::: Material supplied :::

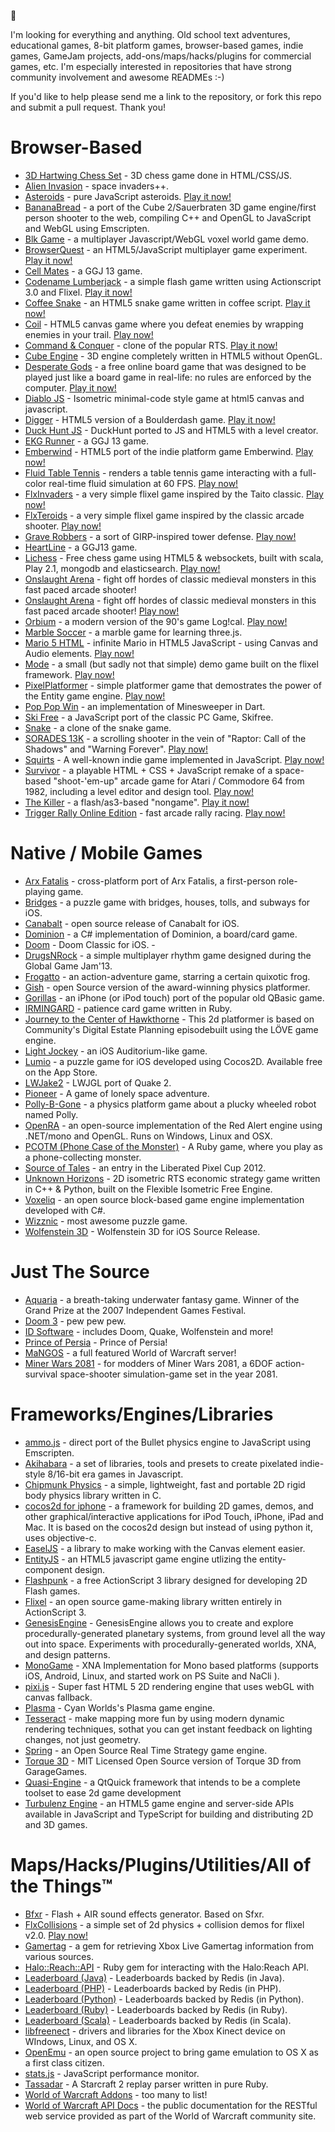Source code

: :rocket:

I'm looking for everything and anything. Old school text adventures, educational games, 8-bit platform games, browser-based games, indie games, GameJam projects, add-ons/maps/hacks/plugins for commercial games, etc. I'm especially interested in repositories that have strong community involvement and awesome READMEs :-)

If you'd like to help please send me a link to the repository, or fork this repo and submit a pull request. Thank you!

# Browser-Based

* [3D Hartwing Chess Set](https://github.com/juliangarnier/3D-Hartwig-chess-set) - 3D chess game done in HTML/CSS/JS.
* [Alien Invasion](https://github.com/cykod/AlienInvasion) - space invaders++.
* [Asteroids](http://github.com/dmcinnes/HTML5-Asteroids) - pure JavaScript asteroids. [Play it now!](http://dougmcinnes.com/html-5-asteroids/)
* [BananaBread](https://github.com/kripken/BananaBread) - a port of the Cube 2/Sauerbraten 3D game engine/first person shooter to the web, compiling C++ and OpenGL to JavaScript and WebGL using Emscripten.
* [Blk Game](https://github.com/benvanik/blk-game) - a multiplayer Javascript/WebGL voxel world game demo.
* [BrowserQuest](https://github.com/mozilla/BrowserQuest) - an HTML5/JavaScript multiplayer game experiment. [Play it now!](http://browserquest.mozilla.org/)
* [Cell Mates](https://github.com/city41/cellmates) - a GGJ 13 game.
* [Codename Lumberjack](http://projects.iarke.us/codenamelumberjack/) - a simple flash game written using Actionscript 3.0 and Flixel. [Play it now!](http://projects.iarke.us/codenamelumberjack/)
* [Coffee Snake](https://github.com/dommmel/coffee-snake) - an HTML5 snake game written in coffee script. [Play it now!](http://dommmel.github.com/coffee-snake/)
* [Coil](https://github.com/hakimel/Coil) - HTML5 canvas game where you defeat enemies by wrapping enemies in your trail. [Play now!](http://hakim.se/experiments/html5/coil/)
* [Command & Conquer](https://github.com/adityaravishankar/command-and-conquer) - clone of the popular RTS. [Play it now!](http://www.adityaravishankar.com/projects/games/command-and-conquer/)
* [Cube Engine](https://github.com/Nurgak/Cube-engine) - 3D engine completely written in HTML5 without OpenGL.
* [Desperate Gods](https://github.com/David20321/FTJ) - a free online board game that was designed to be played just like a board game in real-life: no rules are enforced by the computer. [Play it now!](http://www.wolfire.com/desperate-gods)
* [Diablo JS](https://github.com/mitallast/diablo-js) - Isometric minimal-code style game at html5 canvas and javascript.
* [Digger](https://github.com/lutzroeder/digger) - HTML5 version of a Boulderdash game. [Play it now!](http://www.lutzroeder.com/html5/digger/)
* [Duck Hunt JS](https://github.com/MattSurabian/DuckHunt-JS) - DuckHunt ported to JS and HTML5 with a level creator.
* [EKG Runner](https://github.com/Myztiq/ekgrunner) - a GGJ 13 game.
* [Emberwind](https://github.com/operasoftware/Emberwind) - HTML5 port of the indie platform game Emberwind. [Play now!](http://operasoftware.github.com/Emberwind/)
* [Fluid Table Tennis](https://github.com/anirudhjoshi/fluid_table_tennis) - renders a table tennis game interacting with a full-color real-time fluid simulation at 60 FPS. [Play now!](http://anirudhjoshi.github.com/fluid_table_tennis)
* [FlxInvaders](https://github.com/AdamAtomic/Flx-Invaders) - a very simple flixel game inspired by the Taito classic. [Play now!](http://flixel.org/flxinvaders/)
* [FlxTeroids](https://github.com/AdamAtomic/FlxTeroids) - a very simple flixel game inspired by the classic arcade shooter. [Play now!](http://www.flixel.org/flxteroids/)
* [Grave Robbers](https://github.com/AdamAtomic/GraveRobbers) - a sort of GIRP-inspired tower defense. [Play now!](http://adamatomic.com/graverobbers)
* [HeartLine](https://github.com/gamebytes/heartline.github.com) - a GGJ13 game.
* [Lichess](https://github.com/ornicar/lila) - Free chess game using HTML5 & websockets, built with scala, Play 2.1, mongodb and elasticsearch. [Play now!](http://lichess.org/)
* [Onslaught Arena](https://github.com/lostdecade/onslaught_arena) - fight off hordes of classic medieval monsters in this fast paced arcade shooter!
* [Onslaught Arena](https://github.com/lostdecade/onslaught_arena) - fight off hordes of classic medieval monsters in this fast paced arcade shooter! [Play now!](http://arcade.lostdecadegames.com/onslaught_arena/)
* [Orbium](https://github.com/bni/orbium) - a modern version of the 90's game Log!cal. [Play now!](http://jsway.se/m/)
* [Marble Soccer](https://github.com/jeromeetienne/marbleSoccer) - a marble game for learning three.js.
* [Mario 5 HTML](https://github.com/robertkleffner/mariohtml5) - infinite Mario in HTML5 JavaScript - using Canvas and Audio elements. [Play now!](http://lichess.org/)
* [Mode](https://github.com/AdamAtomic/Mode) - a small (but sadly not that simple) demo game built on the flixel framework. [Play now!](http://www.adamatomic.com/mode/)
* [PixelPlatformer](https://github.com/bendangelo/PixelPlatformer) - simple platformer game that demostrates the power of the Entity game engine. [Play now!](http://lichess.org/)
* [Pop Pop Win](https://github.com/dart-lang/pop-pop-win) - an implementation of Minesweeper in Dart.
* [Ski Free](https://github.com/basicallydan/skifree.js) - a JavaScript port of the classic PC Game, Skifree.
* [Snake](https://github.com/jrgdiz/snake) - a clone of the snake game.
* [SORADES 13K](https://github.com/maettig/starship-sorades-13k) - a scrolling shooter in the vein of "Raptor: Call of the Shadows" and "Warning Forever". [Play now!](http://maettig.com/code/canvas/starship-sorades-13k/)
* [Squirts](https://github.com/KrofDrakula/squirts) - A well-known indie game implemented in JavaScript. [Play now!](http://is.gd/squirts)
* [Survivor](https://github.com/scottschiller/SURVIVOR) - a playable HTML + CSS + JavaScript remake of a space-based "shoot-'em-up" arcade game for Atari / Commodore 64 from 1982, including a level editor and design tool. [Play now!](http://www.schillmania.com/survivor/)
* [The Killer](https://github.com/JordanMagnuson/The-Killer) - a flash/as3-based "nongame". [Play it now!](http://www.gametrekking.com/the-games/cambodia/the-killer/play-now)
* [Trigger Rally Online Edition](https://github.com/jareiko/TriggerRallyOE) - fast arcade rally racing. [Play now!](http://triggerrally.com/x/Preview/Arbusu/drive)

# Native / Mobile Games

* [Arx Fatalis](https://github.com/arx/ArxLibertatis) - cross-platform port of Arx Fatalis, a first-person role-playing game.
* [Bridges](https://github.com/zgrossbart/bridges) - a puzzle game with bridges, houses, tolls, and subways for iOS.
* [Canabalt](https://github.com/ericjohnson/canabalt-ios) - open source release of Canabalt for iOS.
* [Dominion](https://github.com/paulbatum/Dominion) -  a C# implementation of Dominion, a board/card game.
* [Doom](https://github.com/id-Software/DOOM-iOS) - Doom Classic for iOS.                                                    -
* [DrugsNRock](https://github.com/biou/DrugsNRock) - a simple multiplayer rhythm game designed during the Global Game Jam'13.
* [Frogatto](https://github.com/frogatto/frogatto) - an action-adventure game, starring a certain quixotic frog.
* [Gish](https://github.com/blinry/gish) - open Source version of the award-winning physics platformer.
* [Gorillas](https://github.com/Lyndir/Gorillas) - an iPhone (or iPod touch) port of the popular old QBasic game.
* [IRMINGARD](https://github.com/gamebytes/irmingard-backbone) -  patience card game written in Ruby.
* [Journey to the Center of Hawkthorne](https://github.com/hawkthorne/hawkthorne-journey) - This 2d platformer is based on Community's Digital Estate Planning episodebuilt using the LÖVE game engine.
* [Light Jockey](https://github.com/jmfieldman/Light-Jockey) - an iOS Auditorium-like game.
* [Lumio](https://github.com/joannecdyer/lumio) - a puzzle game for iOS developed using Cocos2D. Available free on the App Store.
* [LWJake2](https://github.com/flibitijibibo/LWJake2) - LWJGL port of Quake 2.
* [Pioneer](https://github.com/pioneerspacesim/pioneer) - A game of lonely space adventure.
* [Polly-B-Gone](https://github.com/mbostock/polly-b-gone) - a physics platform game about a plucky wheeled robot named Polly.
* [OpenRA](https://github.com/OpenRA/OpenRA) - an open-source implementation of the Red Alert engine using .NET/mono and OpenGL. Runs on Windows, Linux and OSX.
* [PCOTM (Phone Case of the Monster)](https://github.com/jwoertink/pcotm) - A Ruby game, where you play as a phone-collecting monster.
* [Source of Tales](https://github.com/tales/sourceoftales) - an entry in the Liberated Pixel Cup 2012.
* [Unknown Horizons](https://github.com/unknown-horizons/) - 2D isometric RTS economic strategy game written in C++ & Python, built on the Flexible Isometric Free Engine.
* [Voxeliq](https://github.com/raistlinthewiz/voxeliq) - an open source block-based game engine implementation developed with C#.
* [Wizznic](https://github.com/DusteDdk/Wizznic) - most awesome puzzle game.
* [Wolfenstein 3D](https://github.com/id-Software/Wolf3D-iOS) - Wolfenstein 3D for iOS Source Release.

# Just The Source

* [Aquaria](https://github.com/islocated/Aquaria) - a breath-taking underwater fantasy game. Winner of the Grand Prize at the 2007 Independent Games Festival.
* [Doom 3](https://github.com/TTimo/doom3.gpl) - pew pew pew.
* [ID Software](https://github.com/id-Software) - includes Doom, Quake, Wolfenstein and more!
* [Prince of Persia](https://github.com/jmechner/Prince-of-Persia-Apple-II) - Prince of Persia!
* [MaNGOS](https://github.com/mangos/mangos) - a full featured World of Warcraft server!
* [Miner Wars 2081](https://github.com/KeenSoftwareHouse/Miner-Wars-2081) - for modders of Miner Wars 2081, a 6DOF action-survival space-shooter simulation-game set in the year 2081.

# Frameworks/Engines/Libraries

* [ammo.js](https://github.com/kripken/ammo.js) - direct port of the Bullet physics engine to JavaScript using Emscripten.
* [Akihabara](https://github.com/Akihabara/akihabara) - a set of libraries, tools and presets to create pixelated indie-style 8/16-bit era games in Javascript.
* [Chipmunk Physics](https://github.com/slembcke/Chipmunk-Physics) - a simple, lightweight, fast and portable 2D rigid body physics library written in C.
* [cocos2d for iphone](https://github.com/cocos2d/cocos2d-iphone) - a framework for building 2D games, demos, and other graphical/interactive applications for iPod Touch, iPhone, iPad and Mac. It is based on the cocos2d design but instead of using python it, uses objective-c.
* [EaselJS](https://github.com/gskinner/EaselJS) - a library to make working with the Canvas element easier.
* [EntityJS](https://github.com/bendangelo/entityjs) - an HTML5 javascript game engine utlizing the entity-component design.
* [Flashpunk](https://github.com/Draknek/FlashPunk) - a free ActionScript 3 library designed for developing 2D Flash games.
* [Flixel](https://github.com/AdamAtomic/flixel) - an open source game-making library written entirely in ActionScript 3.
* [GenesisEngine](https://github.com/SaintGimp/GenesisEngine) - GenesisEngine allows you to create and explore procedurally-generated planetary systems, from ground level all the way out into space. Experiments with procedurally-generated worlds, XNA, and design patterns.
* [MonoGame](https://github.com/mono/MonoGame) - XNA Implementation for Mono based platforms (supports iOS, Android, Linux, and started work on PS Suite and NaCli ).
* [pixi.js](https://github.com/GoodBoyDigital/pixi.js) - Super fast HTML 5 2D rendering engine that uses webGL with canvas fallback.
* [Plasma](https://github.com/H-uru/Plasma) - Cyan Worlds's Plasma game engine.
* [Tesseract](https://github.com/lsalzman/tesseract) - make mapping more fun by using modern dynamic rendering techniques, sothat you can get instant feedback on lighting changes, not just geometry.
* [Spring](https://github.com/spring/spring) - an Open Source Real Time Strategy game engine.
* [Torque 3D](https://github.com/GarageGames/Torque3D) - MIT Licensed Open Source version of Torque 3D from GarageGames.
* [Quasi-Engine](https://github.com/INdT/Quasi-Engine) - a QtQuick framework that intends to be a complete toolset to ease 2d game development
* [Turbulenz Engine](https://github.com/turbulenz/turbulenz_engine) - an HTML5 game engine and server-side APIs available in JavaScript and TypeScript for building and distributing 2D and 3D games.

# Maps/Hacks/Plugins/Utilities/All of the Things™

* [Bfxr](https://github.com/increpare/bfxr) - Flash + AIR sound effects generator. Based on Sfxr.
* [FlxCollisions](https://github.com/gamebytes/FlxCollisions) - a simple set of 2d physics + collision demos for flixel v2.0. [Play now!](http://flixel.org/flxcollisions/)
* [Gamertag](https://github.com/barisbalic/gamertag) - a gem for retrieving Xbox Live Gamertag information from various sources.
* [Halo::Reach::API](https://github.com/agoragames/halo-reach-api) - Ruby gem for interacting with the Halo:Reach API.
* [Leaderboard (Java)](https://github.com/agoragames/java-leaderboard) - Leaderboards backed by Redis (in Java).
* [Leaderboard (PHP)](https://github.com/agoragames/php-leaderboard) - Leaderboards backed by Redis (in PHP).
* [Leaderboard (Python)](https://github.com/agoragames/python-leaderboard) - Leaderboards backed by Redis (in Python).
* [Leaderboard (Ruby)](https://github.com/agoragames/leaderboard) - Leaderboards backed by Redis (in Ruby).
* [Leaderboard (Scala)](https://github.com/agoragames/scala-leaderboard) - Leaderboards backed by Redis (in Scala).
* [libfreenect](https://github.com/OpenKinect/libfreenect) - drivers and libraries for the Xbox Kinect device on WIndows, Linux, and OS X.
* [OpenEmu](https://github.com/OpenEmu/OpenEmu) - an open source project to bring game emulation to OS X as a first class citizen.
* [stats.js](https://github.com/mrdoob/stats.js) - JavaScript performance monitor.
* [Tassadar](https://github.com/agoragames/tassadar) - A Starcraft 2 replay parser written in pure Ruby.
* [World of Warcraft Addons](https://github.com/TekNoLogic) - too many to list!
* [World of Warcraft API Docs](https://github.com/Blizzard/api-wow-docs) - the public documentation for the RESTful web service provided as part of the World of Warcraft community site.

:::

# What this task involves:
Could you restate word for word the lines above, from the one that contains "tool. [Play now!](http://www.schillmania.com/survivor/)" through the one that contains "Killer](https://github.com/JordanMagnuson/The-Killer) - a", and no others?

# Output:
* [Survivor](https://github.com/scottschiller/SURVIVOR) - a playable HTML + CSS + JavaScript remake of a space-based "shoot-'em-up" arcade game for Atari / Commodore 64 from 1982, including a level editor and design tool. [Play now!](http://www.schillmania.com/survivor/)
* [The Killer](https://github.com/JordanMagnuson/The-Killer) - a flash/as3-based "nongame". [Play it now!](http://www.gametrekking.com/the-games/cambodia/the-killer/play-now)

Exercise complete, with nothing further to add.